Review: Sharks and Sailors - Builds Brand New
Released: August 1, 2008
Every action has an equal and opposite reaction, so the physicists say. You cannot effectively defend your position without understanding the opposition, so the orators say. You cannot know up without down, dark without light, good without evil, so the philosophers say. Ours is in many ways a world defined and understood in terms of opposing forces.
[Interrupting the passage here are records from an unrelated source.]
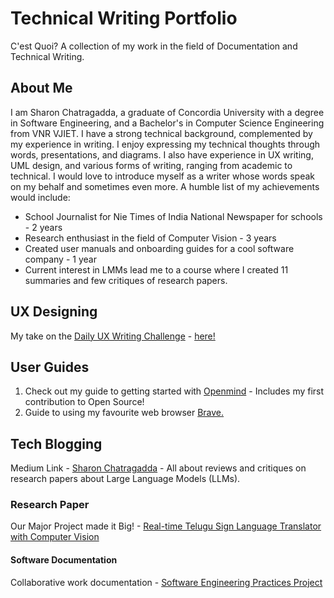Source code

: # Technical Writing Portfolio
C'est Quoi? A collection of my work in the field of Documentation and Technical Writing.

## About Me
I am Sharon Chatragadda, a graduate of Concordia University with a degree in Software Engineering, and a Bachelor's in Computer Science Engineering from VNR VJIET. I have a strong technical background, complemented by my experience in writing. I enjoy expressing my technical thoughts through words, presentations, and diagrams. I also have experience in UX writing, UML design, and various forms of writing, ranging from academic to technical.
I would love to introduce myself as a writer whose words speak on my behalf and sometimes even more.
A humble list of my achievements would include:
* School Journalist for Nie Times of India National Newspaper for schools - 2 years
* Research enthusiast in the field of Computer Vision - 3 years
* Created user manuals and onboarding guides for a cool software company - 1 year
* Current interest in LMMs lead me to a course where I created 11 summaries and few critiques of research papers.

## UX Designing
My take on the [Daily UX Writing Challenge](https://dailyuxwriting.com) - [here!](https://medium.com/p/6af9487bda27/edit)

## User Guides
1. Check out my guide to getting started with [Openmind](https://github.com/SecretAgentShh/TWPortfolio/wiki/OPENMIND-User-Guide) - Includes my first contribution to Open Source!
2. Guide to using my favourite web browser [Brave.](https://medium.com/@thatssorandomms/tired-of-ads-try-brave-guide-to-using-the-brave-browser-9cfaeebd695a)

## Tech Blogging
Medium Link - [Sharon Chatragadda](https://medium.com/@thatssorandomms) - All about reviews and critiques on research papers about Large Language Models (LLMs).

### Research Paper
Our Major Project made it Big! - [Real-time Telugu Sign Language Translator with Computer Vision](https://www.ijraset.com/research-paper/real-time-telugu-sign-language-translator-with-computer-vision)


#### Software Documentation
Collaborative work documentation - [Software Engineering Practices Project](https://github.com/meyruiz/MACS-Soen6011summer2023/wiki)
Sharks and Sailors understands this. The very fiber of Builds Brand New is built around this concept. It is these opposites, contrasts if you will, that are the texture of the music: sweet melodies versus grating noise, ambient fluidity versus sharp angles, technical skill versus emotional release. While this is a fine technique, it is hardly unique in and of itself. But there is another wrinkle to Sharks and Sailors: They don't use these opposing forces against each other as a means of creating tension. Instead, they are more like yin and yang, forces spinning around the Taoist center of the overall album.
They have clearly taken a few lessons from the Smashing Pumpkins in their prime, but these songs voice something more cerebral than Gen X brattiness. "Metes and Bounds" stretches out so far that it feels epic as it alternates between sharp art-punk angles and airy prog spaceiness. It manages to compress time almost, concentrating what should be a 20 minute opus into six minutes. It is like the ocean dripping into the dew drop. And that's how this album goes, wide and expansive, yet it would nearly fit onto one side of a 90 minute tape (for those of us who remember those days).
Without getting into the realm of the nearly unlistenable, Builds Brand New manages to find an unturned patch of ground in rock music. What they've sown there is both musically and philosophically compelling.